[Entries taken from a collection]
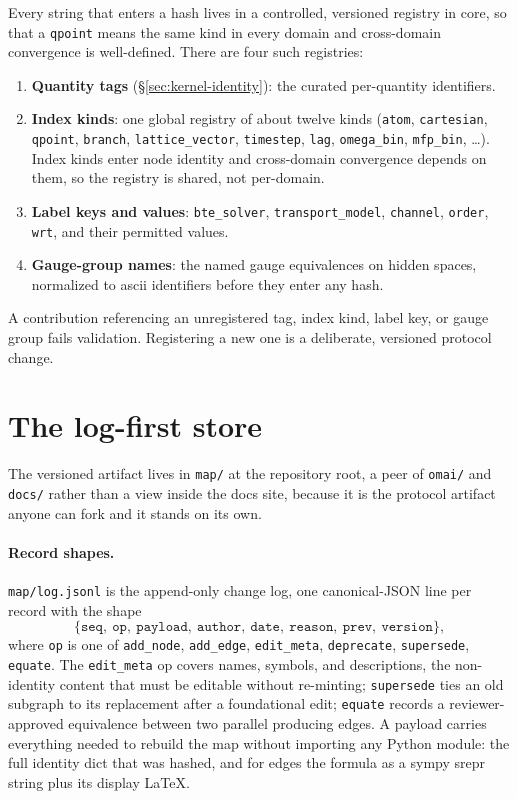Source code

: \documentclass[11pt,a4paper]{article}
\begin{document}
Every string that enters a hash lives in a controlled, versioned registry in
core, so that a \texttt{qpoint} means the same kind in every domain and
cross-domain convergence is well-defined. There are four such registries:
\begin{enumerate}[leftmargin=2em, itemsep=0.2em]
  \item \textbf{Quantity tags} (\S\ref{sec:kernel-identity}): the curated
        per-quantity identifiers.
  \item \textbf{Index kinds}: one global registry of about twelve kinds
        (\texttt{atom}, \texttt{cartesian}, \texttt{qpoint}, \texttt{branch},
        \texttt{lattice\_vector}, \texttt{timestep}, \texttt{lag},
        \texttt{omega\_bin}, \texttt{mfp\_bin}, \ldots). Index kinds enter node
        identity and cross-domain convergence depends on them, so the registry is
        shared, not per-domain.
  \item \textbf{Label keys and values}: \texttt{bte\_solver},
        \texttt{transport\_model}, \texttt{channel}, \texttt{order}, \texttt{wrt},
        and their permitted values.
  \item \textbf{Gauge-group names}: the named gauge equivalences on hidden spaces,
        normalized to ascii identifiers before they enter any hash.
\end{enumerate}
A contribution referencing an unregistered tag, index kind, label key, or gauge
group fails validation. Registering a new one is a deliberate, versioned protocol
change.

\section{The log-first store}
\label{sec:kernel-store}

The versioned artifact lives in \texttt{map/} at the repository root, a peer of
\texttt{omai/} and \texttt{docs/} rather than a view inside the docs site, because
it is the protocol artifact anyone can fork and it stands on its own.

\paragraph{Record shapes.} \texttt{map/log.jsonl} is the append-only change log,
one canonical-JSON line per record with the shape
\[
  \{\texttt{seq},\ \texttt{op},\ \texttt{payload},\ \texttt{author},\ \texttt{date},\ \texttt{reason},\ \texttt{prev},\ \texttt{version}\},
\]
where \texttt{op} is one of \texttt{add\_node}, \texttt{add\_edge},
\texttt{edit\_meta}, \texttt{deprecate}, \texttt{supersede}, \texttt{equate}. The
\texttt{edit\_meta} op covers names, symbols, and descriptions, the non-identity
content that must be editable without re-minting; \texttt{supersede} ties an old
subgraph to its replacement after a foundational edit; \texttt{equate} records a
reviewer-approved equivalence between two parallel producing edges. A payload
carries everything needed to rebuild the map without importing any Python module:
the full identity dict that was hashed, and for edges the formula as a sympy
srepr string plus its display LaTeX.
\end{document}
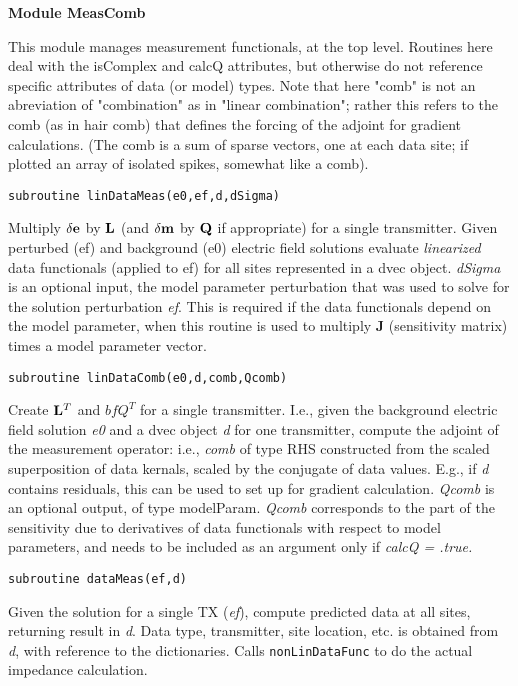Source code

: \documentclass[12pt]{article}
\begin{document}
\noindent
{\bf Module MeasComb}

This module manages measurement functionals,
at the top level.  Routines here deal with the
isComplex and calcQ attributes, but otherwise
do not reference specific attributes of data (or
model) types.  Note that here "comb" is not
an abreviation of "combination" as in "linear combination";
rather this refers to the comb (as in hair comb) that
defines the forcing of the adjoint for gradient
calculations.  (The comb is a sum of sparse vectors,
one at each data site; if plotted an array of isolated
spikes, somewhat like a comb).

\begin{verbatim}
subroutine linDataMeas(e0,ef,d,dSigma)
\end{verbatim}

Multiply $\delta {\bf e}$ by $\bf L$ (and $\delta {\bf m}$ by
$\bf Q$ if appropriate) for a single transmitter.
Given perturbed (ef) and  background (e0) electric field solutions
evaluate {\it linearized} data functionals (applied to ef)
for all sites represented in a dvec object.  
{\it dSigma} is an optional input, the model parameter perturbation 
that was used to solve for the solution perturbation {\it ef}.  This is
required if the data functionals depend on the model parameter, when
this routine is used to multiply {\bf J} (sensitivity matrix) times
a model parameter vector.

\begin{verbatim}
subroutine linDataComb(e0,d,comb,Qcomb)
\end{verbatim}

Create ${\bf L}^T$ and ${bf Q}^T$ for a single transmitter.
I.e., given the background electric field solution {\it e0}
and a dvec object {\it d} for one transmitter, compute the adjoint
of the measurement operator: i.e., {\it comb} of type
RHS constructed from the scaled
superposition of data kernals, scaled by the conjugate of data values.
E.g., if {\it d} contains residuals, this can be used to set up for
gradient calculation.  {\it Qcomb} is an optional output, of type
modelParam.  {\it Qcomb} corresponds to the part of the sensitivity due 
to derivatives of data functionals with respect to model parameters,
and needs to be included as an argument only if {\it calcQ = .true.}

\begin{verbatim}
subroutine dataMeas(ef,d)
\end{verbatim}

Given the solution for a single TX ({\it ef}), compute predicted data
at all sites, returning result in {\it d}.
Data type, transmitter, site location, etc. is obtained from
{\it d}, with reference to the dictionaries.
Calls \verb|nonLinDataFunc| to do the actual impedance calculation.
\end{document}
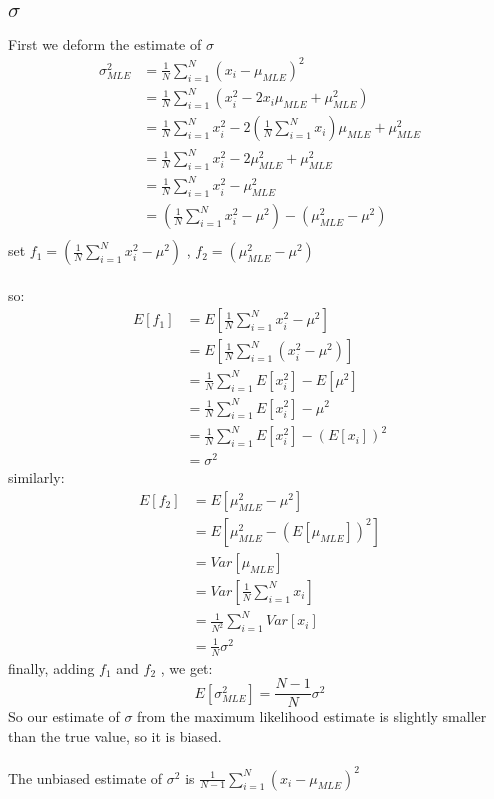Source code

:\documentclass{report}
\begin{document}
\subsection{$\sigma$}
First we deform the estimate of $\sigma$
$$
\begin{aligned}
\sigma_{MLE}^2
&=\frac{1}{N} \sum_{i=1} ^N (x_i - \mu_{MLE})^2\\
&=\frac{1}{N} \sum_{i=1} ^N (x_i^2 - 2x_i\mu_{MLE} + \mu_{MLE}^2)\\
&=\frac{1}{N} \sum_{i=1}^N x_i^2 - 2(\frac{1}{N} \sum_{i=1} ^N x_i) \mu_{MLE} + \mu_{MLE}^2\\
&=\frac{1}{N} \sum_{i=1}^N x_i^2 - 2\mu_{MLE}^2 + \mu_{MLE}^2\\
&=\frac{1}{N} \sum_{i=1}^N x_i^2 - \mu_{MLE}^2\\
&=(\frac{1}{N} \sum_{i=1}^N x_i^2-\mu^2) - (\mu_{MLE}^2-\mu^2)\\
\end{aligned}
$$
set $f_1=(\frac{1}{N} \sum_{i=1}^N x_i^2-\mu^2)$ , $f_2=(\mu_{MLE}^2-\mu^2)$\\\\
so:
$$
\begin{aligned}
E[f_1]
&=E[\frac{1}{N} \sum_{i=1}^N x_i^2 - \mu^2]\\
&=E[\frac{1}{N} \sum_{i=1}^N (x_i^2 - \mu^2)]\\
&=\frac{1}{N} \sum_{i=1}^N E[x_i^2] - E[\mu^2]\\
&=\frac{1}{N} \sum_{i=1}^N E[x_i^2] - \mu^2\\
&=\frac{1}{N} \sum_{i=1}^N E[x_i^2] - (E[x_i])^2\\
&=\sigma^2
\end{aligned}
$$
similarly:
$$
\begin{aligned}
E[f_2]
&=E[\mu_{MLE}^2 - \mu^2]\\
&=E[\mu_{MLE}^2 - (E[\mu_{MLE}])^2]\\
&=Var[\mu_{MLE}]\\
&=Var[\frac{1}{N} \sum_{i=1} ^N x_i]\\
&=\frac{1}{N^2} \sum_{i=1} ^N Var[x_i]\\
&=\frac{1}{N} \sigma^2
\end{aligned}
$$
finally, adding $f_1$ and $f_2$ , we get:
$$
E[\sigma_{MLE}^2]=\frac{N-1}{N} \sigma^2
$$
So our estimate of $\sigma$ from the maximum likelihood estimate is slightly smaller than the true value, so it is biased.\\\\
The unbiased estimate of $\sigma^2$ is $\frac{1}{N-1}\sum_{i=1}^N (x_i-\mu_{MLE})^2$
\end{document}
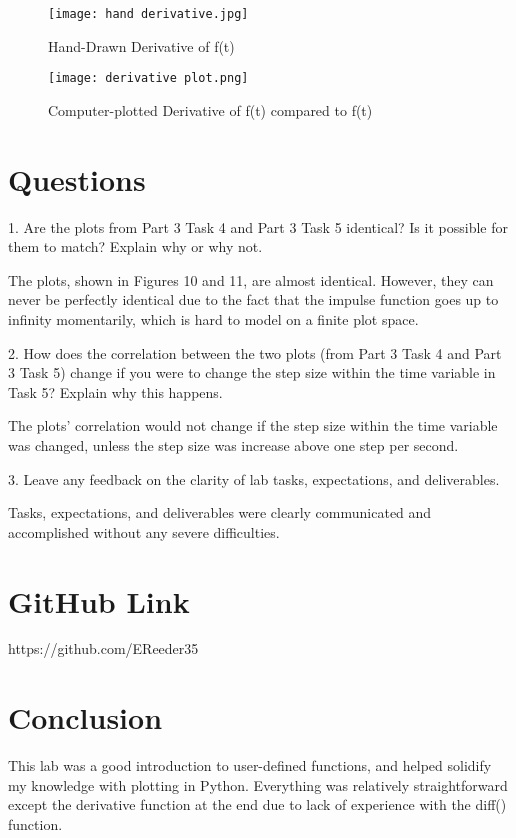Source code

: \documentclass[12pt]{article}
\begin{document}
\begin{figure}[h!]
    \centering
    \texttt{[image: hand derivative.jpg]}
    \caption{Hand-Drawn Derivative of f(t)}
\end{figure}

\begin{figure}[h!]
    \centering
    \texttt{[image: derivative plot.png]}
    \caption{Computer-plotted Derivative of f(t) compared to f(t)}
\end{figure}

\newpage

\section{Questions}

1. Are the plots from Part 3 Task 4 and Part 3 Task 5 identical?  Is it possible for them to match?  Explain why or why not.

The plots, shown in Figures 10 and 11, are almost identical. However, they can never be perfectly identical due to the fact that the impulse function goes up to infinity momentarily, which is hard to model on a finite plot space.

2. How does the correlation between the two plots (from Part 3 Task 4 and Part 3 Task 5) change if you were to change the step size within the time variable in Task 5?  Explain why this happens.

The plots' correlation would not change if the step size within the time variable was changed, unless the step size was increase above one step per second.

3. Leave any feedback on the clarity of lab tasks, expectations, and deliverables.

Tasks, expectations, and deliverables were clearly communicated and accomplished without any severe difficulties.

\section{GitHub Link}

https://github.com/EReeder35

\section{Conclusion}

This lab was a good introduction to user-defined functions, and helped solidify my knowledge with plotting in Python. Everything was relatively straightforward except the derivative function at the end due to lack of experience with the diff() function.
\end{document}
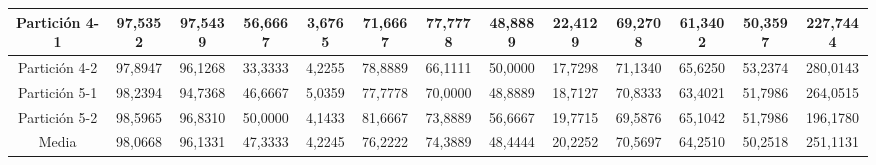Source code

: \documentclass[12pt]{article}
\begin{document}
\begin{table}[H]
{\begin{tabular}{|c|cccc|cccc|cccc|}
Partición 4-1 & \multicolumn{1}{c|}{97,5352}                                                  & \multicolumn{1}{c|}{97,5439}                                                 & \multicolumn{1}{c|}{56,6667} & 3,6765 & \multicolumn{1}{c|}{71,6667}                                                  & \multicolumn{1}{c|}{77,7778}       & \multicolumn{1}{c|}{48,8889} & 22,4129 & \multicolumn{1}{c|}{69,2708}                                                  & \multicolumn{1}{c|}{61,3402}                                                 & \multicolumn{1}{c|}{50,3597} & 227,7444 \\ \hline
Partición 4-2 & \multicolumn{1}{c|}{97,8947}                                                  & \multicolumn{1}{c|}{96,1268}                                                 & \multicolumn{1}{c|}{33,3333} & 4,2255 & \multicolumn{1}{c|}{78,8889}                                                  & \multicolumn{1}{c|}{66,1111}       & \multicolumn{1}{c|}{50,0000} & 17,7298 & \multicolumn{1}{c|}{71,1340}                                                  & \multicolumn{1}{c|}{65,6250}                                                 & \multicolumn{1}{c|}{53,2374} & 280,0143 \\ \hline
Partición 5-1 & \multicolumn{1}{c|}{98,2394}                                                  & \multicolumn{1}{c|}{94,7368}                                                 & \multicolumn{1}{c|}{46,6667} & 5,0359 & \multicolumn{1}{c|}{77,7778}                                                  & \multicolumn{1}{c|}{70,0000}       & \multicolumn{1}{c|}{48,8889} & 18,7127 & \multicolumn{1}{c|}{70,8333}                                                  & \multicolumn{1}{c|}{63,4021}                                                 & \multicolumn{1}{c|}{51,7986} & 264,0515 \\ \hline
Partición 5-2 & \multicolumn{1}{c|}{98,5965}                                                  & \multicolumn{1}{c|}{96,8310}                                                 & \multicolumn{1}{c|}{50,0000} & 4,1433 & \multicolumn{1}{c|}{81,6667}                                                  & \multicolumn{1}{c|}{73,8889}       & \multicolumn{1}{c|}{56,6667} & 19,7715 & \multicolumn{1}{c|}{69,5876}                                                  & \multicolumn{1}{c|}{65,1042}                                                 & \multicolumn{1}{c|}{51,7986} & 196,1780 \\ \hline
Media         & \multicolumn{1}{c|}{98,0668}                                                  & \multicolumn{1}{c|}{96,1331}                                                 & \multicolumn{1}{c|}{47,3333} & 4,2245 & \multicolumn{1}{c|}{76,2222}                                                  & \multicolumn{1}{c|}{74,3889}       & \multicolumn{1}{c|}{48,4444} & 20,2252 & \multicolumn{1}{c|}{70,5697}                                                  & \multicolumn{1}{c|}{64,2510}                                                 & \multicolumn{1}{c|}{50,2518} & 251,1131 \\ \hline
\end{tabular}}
\end{table}
\end{document}
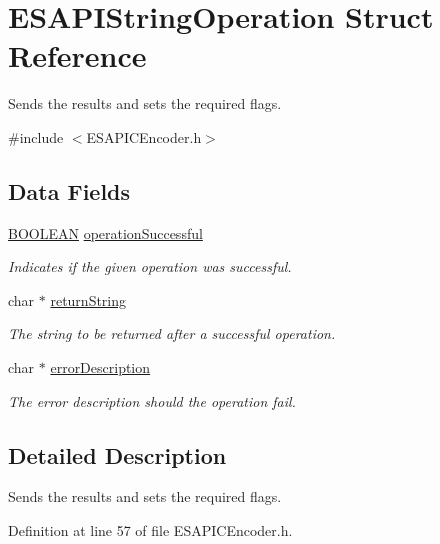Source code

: \hypertarget{struct_e_s_a_p_i_string_operation}{
\section{ESAPIStringOperation Struct Reference}
\label{struct_e_s_a_p_i_string_operation}
}


Sends the results and sets the required flags.  




{\ttfamily \#include $<$ESAPICEncoder.h$>$}

\subsection*{Data Fields}
\begin{DoxyCompactItemize}
\item 
\hyperlink{_e_s_a_p_i_c_encoder_8h_aec7e62084419d7857ae740a4c68241cf}{BOOLEAN} \hyperlink{struct_e_s_a_p_i_string_operation_a99cbce009aa937a6eb09f40510a95b73}{operationSuccessful}
\begin{DoxyCompactList}\small\item\em Indicates if the given operation was successful. \end{DoxyCompactList}\item 
char $\ast$ \hyperlink{struct_e_s_a_p_i_string_operation_a020a35264b82bab27173507c25c46c6b}{returnString}
\begin{DoxyCompactList}\small\item\em The string to be returned after a successful operation. \end{DoxyCompactList}\item 
char $\ast$ \hyperlink{struct_e_s_a_p_i_string_operation_a7104ebbe41498ebd092ce412fe884b10}{errorDescription}
\begin{DoxyCompactList}\small\item\em The error description should the operation fail. \end{DoxyCompactList}\end{DoxyCompactItemize}


\subsection{Detailed Description}
Sends the results and sets the required flags. 

Definition at line 57 of file ESAPICEncoder.h.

Work instruction: Please find, in the entries above, every line where "textbf" occurs, and copy it.

Your response:
  \item \textbf{Quantity tags} (\S\ref{sec:kernel-identity}): the curated
  \item \textbf{Index kinds}: one global registry of about twelve kinds
  \item \textbf{Label keys and values}: \texttt{bte\_solver},
  \item \textbf{Gauge-group names}: the named gauge equivalences on hidden spaces,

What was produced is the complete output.